CAIT national president BC Bhartia has alleged that quick commerce platforms are misusing Foreign Direct Investment (FDI) funds to gain an unfair advantage in the retail sector. According to Bhartia, these companies manipulate suppliers, control inventory, and dictate prices to undercut small grocery stores. CAIT warned that such practices threaten the survival of over 30 million small retailers across India, creating an uneven playing field and pushing traditional kirana stores to the brink.
CAIT secretary general Praveen Khandelwal has slammed quick commerce companies, accusing them of aggressively sidelining small retailers. He alleged that these firms openly disregard FDI policies and violate provisions of the Competition Act, further destabilising the retail sector. Khandelwal also highlighted the Union Commerce Minister’s recent remarks on quick commerce, where he raised concerns and proposed integrating these platforms with local kirana stores. Khandelwal also revealed plans for a trader delegation to meet Goyal soon to address the issue.
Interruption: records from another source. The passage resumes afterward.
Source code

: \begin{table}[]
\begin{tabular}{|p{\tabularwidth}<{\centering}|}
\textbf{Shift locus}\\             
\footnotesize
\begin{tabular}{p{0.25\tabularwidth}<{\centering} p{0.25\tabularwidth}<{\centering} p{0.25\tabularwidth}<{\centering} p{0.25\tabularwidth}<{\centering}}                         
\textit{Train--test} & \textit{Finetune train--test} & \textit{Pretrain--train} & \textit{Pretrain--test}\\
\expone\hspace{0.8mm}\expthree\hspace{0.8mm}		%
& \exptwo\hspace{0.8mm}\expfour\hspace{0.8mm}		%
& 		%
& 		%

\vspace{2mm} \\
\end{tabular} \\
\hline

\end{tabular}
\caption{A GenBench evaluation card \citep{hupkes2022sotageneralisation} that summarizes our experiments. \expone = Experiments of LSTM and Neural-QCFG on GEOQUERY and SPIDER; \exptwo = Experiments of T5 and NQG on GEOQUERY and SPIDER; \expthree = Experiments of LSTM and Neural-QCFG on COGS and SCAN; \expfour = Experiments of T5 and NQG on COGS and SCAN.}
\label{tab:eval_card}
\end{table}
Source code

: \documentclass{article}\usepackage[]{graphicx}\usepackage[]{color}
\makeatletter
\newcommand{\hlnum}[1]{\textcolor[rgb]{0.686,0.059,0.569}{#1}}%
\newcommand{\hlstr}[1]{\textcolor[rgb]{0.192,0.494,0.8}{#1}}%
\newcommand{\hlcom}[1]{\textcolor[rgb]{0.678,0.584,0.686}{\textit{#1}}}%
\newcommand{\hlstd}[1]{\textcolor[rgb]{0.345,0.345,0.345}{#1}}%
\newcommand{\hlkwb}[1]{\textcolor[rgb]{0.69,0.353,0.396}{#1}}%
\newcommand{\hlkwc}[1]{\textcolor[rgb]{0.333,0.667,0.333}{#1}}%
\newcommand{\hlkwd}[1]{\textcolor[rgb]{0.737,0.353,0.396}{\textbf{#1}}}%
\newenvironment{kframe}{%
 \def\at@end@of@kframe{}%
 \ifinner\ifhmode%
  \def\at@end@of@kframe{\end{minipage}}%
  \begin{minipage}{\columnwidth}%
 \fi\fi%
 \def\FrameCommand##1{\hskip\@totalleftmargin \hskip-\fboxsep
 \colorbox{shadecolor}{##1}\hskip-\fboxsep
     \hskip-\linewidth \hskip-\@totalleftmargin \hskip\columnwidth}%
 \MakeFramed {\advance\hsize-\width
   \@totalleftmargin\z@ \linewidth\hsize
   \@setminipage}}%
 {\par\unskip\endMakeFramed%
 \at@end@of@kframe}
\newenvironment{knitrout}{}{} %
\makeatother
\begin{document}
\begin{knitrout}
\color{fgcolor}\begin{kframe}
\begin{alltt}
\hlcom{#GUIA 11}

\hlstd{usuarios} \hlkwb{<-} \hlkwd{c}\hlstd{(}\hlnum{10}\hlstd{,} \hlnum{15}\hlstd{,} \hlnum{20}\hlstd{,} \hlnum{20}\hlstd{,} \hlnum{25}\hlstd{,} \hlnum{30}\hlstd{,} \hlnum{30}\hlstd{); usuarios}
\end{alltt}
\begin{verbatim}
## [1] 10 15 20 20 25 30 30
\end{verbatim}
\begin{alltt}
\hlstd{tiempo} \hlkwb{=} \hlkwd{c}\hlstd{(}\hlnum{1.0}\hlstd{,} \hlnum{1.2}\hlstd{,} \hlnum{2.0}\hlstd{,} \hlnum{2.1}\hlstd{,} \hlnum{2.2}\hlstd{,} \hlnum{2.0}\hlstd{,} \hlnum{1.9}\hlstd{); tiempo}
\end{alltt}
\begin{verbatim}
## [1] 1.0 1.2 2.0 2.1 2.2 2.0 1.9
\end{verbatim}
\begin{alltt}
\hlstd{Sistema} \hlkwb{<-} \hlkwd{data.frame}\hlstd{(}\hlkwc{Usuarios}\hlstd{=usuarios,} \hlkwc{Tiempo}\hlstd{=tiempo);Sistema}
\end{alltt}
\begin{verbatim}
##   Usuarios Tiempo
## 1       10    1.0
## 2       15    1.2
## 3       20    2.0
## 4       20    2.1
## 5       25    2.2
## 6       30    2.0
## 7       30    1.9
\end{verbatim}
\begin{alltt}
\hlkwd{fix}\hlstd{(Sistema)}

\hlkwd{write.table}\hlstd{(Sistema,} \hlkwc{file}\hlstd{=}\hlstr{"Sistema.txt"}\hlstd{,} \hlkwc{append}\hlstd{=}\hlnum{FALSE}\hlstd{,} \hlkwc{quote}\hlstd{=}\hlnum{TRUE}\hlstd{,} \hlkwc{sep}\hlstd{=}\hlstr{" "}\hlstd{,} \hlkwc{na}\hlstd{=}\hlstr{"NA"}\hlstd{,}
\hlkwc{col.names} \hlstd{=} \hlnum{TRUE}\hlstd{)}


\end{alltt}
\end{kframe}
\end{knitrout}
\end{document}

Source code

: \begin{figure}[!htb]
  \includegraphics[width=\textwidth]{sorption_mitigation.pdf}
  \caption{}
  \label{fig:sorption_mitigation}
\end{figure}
Additionally, CAIT is set to host a two-day national seminar in Delhi on January 6-7 to deliberate on this and other critical trade challenges.
Additionally, Bhartia has alleged that quick commerce companies have secured over Rs 54,000 crore through FDI but have neither invested in infrastructure or built long-term assets. Instead, he claimed, these funds have been used to offset business losses, dominate supply chains, and provide steep discounts via select vendors, actions he deemed unacceptable. Bhartia also criticised these platforms for operating numerous dark stores nationwide, arguing that this violates regulations prohibiting them from establishing retail outlets. He further accused quick commerce companies of striking exclusive agreements with select vendors, effectively sidelining independent retailers and stifling competition. He claimed that these platforms conceal vendor details from consumers, a practice that he argued breaches the Competition Act and infringes on consumer rights.
CAIT warned that the unchecked rise of foreign-funded quick commerce companies poses a serious threat to India’s small retail sector, as these firms manipulate prices and control inventory through one-sided agreements, undermining fair competition. The organisation called on the government to implement stringent oversight of these companies through existing consumer protection (e-commerce) rules and e-commerce policies. CAIT also demanded immediate action to ensure these platforms adhere to the country's laws and regulations.